For purposes other than identifying large effects, either DKAT2-D or DKAS-D should be used. However, we clearly recommend DKAS-D as we consider it superior in all aspects. This is no surprise because the DKAS can be seen as a further development of the DKAT2 [78] and compares favorably with other dementia knowledge questionnaires, as reported by Annear et al. (2016) [35] and MacRae et al. (2022) [83]. Since the shortened form of DKAS-D with 20 items performs equally well in all parameters, is completed more quickly, and fits better with the proposed theoretical framework, we recommend it for further studies. As previously mentioned, it is crucial to regularly adapt questionnaires and evaluate their psychometric properties to maintain their quality and keep them in line with current research standards.

Limitations

Although we have a diverse sample that includes people from all social groups and we encouraged people to let their social environment participate in the study, comparing our sociodemographic data to the German general population, it seems like our sample is likely to be more educated than the general population [85]. This is a known bias, probably due to the need for less educated people to engage in scientific projects. Also, the channels used to recruit participants are aimed at individuals who are more interested in dementia research.

The format of the online survey brings a set of problems with it, which should also be considered. Online surveys tend to attract certain types of respondents, such as those who are technologically adept or have a lot of free time [86, 87]. This can create a selection bias and skew the results. Furthermore, they lack the personal interaction that is possible with other methods of data collection, such as face-to-face interviews. This can limit the ability to probe for more detailed or nuanced responses [88]. And lastly, technical difficulties such as slow loading times or problems with the survey software can create frustration for respondents and potentially impact response rates.

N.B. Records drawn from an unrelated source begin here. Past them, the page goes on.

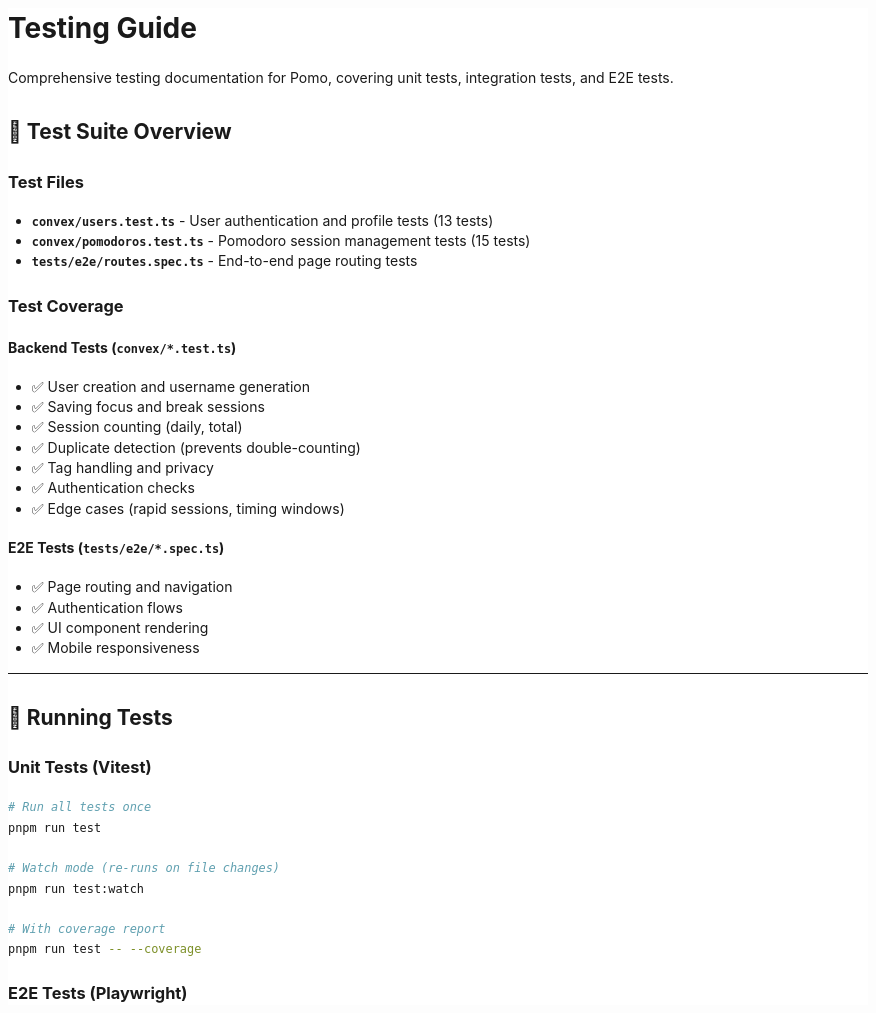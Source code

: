 # Testing Guide

Comprehensive testing documentation for Pomo, covering unit tests, integration tests, and E2E tests.

## 🎯 Test Suite Overview

### Test Files

- **`convex/users.test.ts`** - User authentication and profile tests (13 tests)
- **`convex/pomodoros.test.ts`** - Pomodoro session management tests (15 tests)
- **`tests/e2e/routes.spec.ts`** - End-to-end page routing tests

### Test Coverage

#### Backend Tests (`convex/*.test.ts`)

- ✅ User creation and username generation
- ✅ Saving focus and break sessions
- ✅ Session counting (daily, total)
- ✅ Duplicate detection (prevents double-counting)
- ✅ Tag handling and privacy
- ✅ Authentication checks
- ✅ Edge cases (rapid sessions, timing windows)

#### E2E Tests (`tests/e2e/*.spec.ts`)

- ✅ Page routing and navigation
- ✅ Authentication flows
- ✅ UI component rendering
- ✅ Mobile responsiveness

---

## 🧪 Running Tests

### Unit Tests (Vitest)

```bash
# Run all tests once
pnpm run test

# Watch mode (re-runs on file changes)
pnpm run test:watch

# With coverage report
pnpm run test -- --coverage
```

### E2E Tests (Playwright)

Accordingly, we would recommend larger samples for future projects and propose an expanded recruitment program. In general, convenience samples tend to be statistically unclean due to the data being WEIRD “Western, Educated, Industrialized, Rich, and Democratic“ [89]. Therefore, generalization and comparisons between cultures are limited.

One problem inherent to this type of study arises from the fact that completing three scales in succession can lead to fatigue. The order of the three scales was not randomized because the survey instrument we used does not support this method. The term “dementia training” was not further specified. Moreover, it should be noted that the quality, quantity, and frequency of these training programs can have a significant impact on a person’s knowledge about dementia.

ACKNOWLEDGMENTS

This study is independent research. The views expressed in this publication are those of the authors. We want to thank Sabine Krause, Silvia Graf, Cornelia Lips, and Rita Müller from the Cantonal Hospital Winterthur for providing the translated DKAS. We also want to thank Michael Löhr of the Diaconia University of Applied Sciences Bielefeld, Germany, for permission to use the German version of the KIDE.

FUNDING

The authors have no funding to report.

CONFLICT OF INTEREST

B.T. is an Editorial Board Member of this journal but was not involved in the peer-review process nor had access to any information regarding its peer-review.

F.M. has no conflict of interest to report.

DATA AVAILABILITY

The datasets used and/or analyzed during the current study are available from the corresponding author upon reasonable request.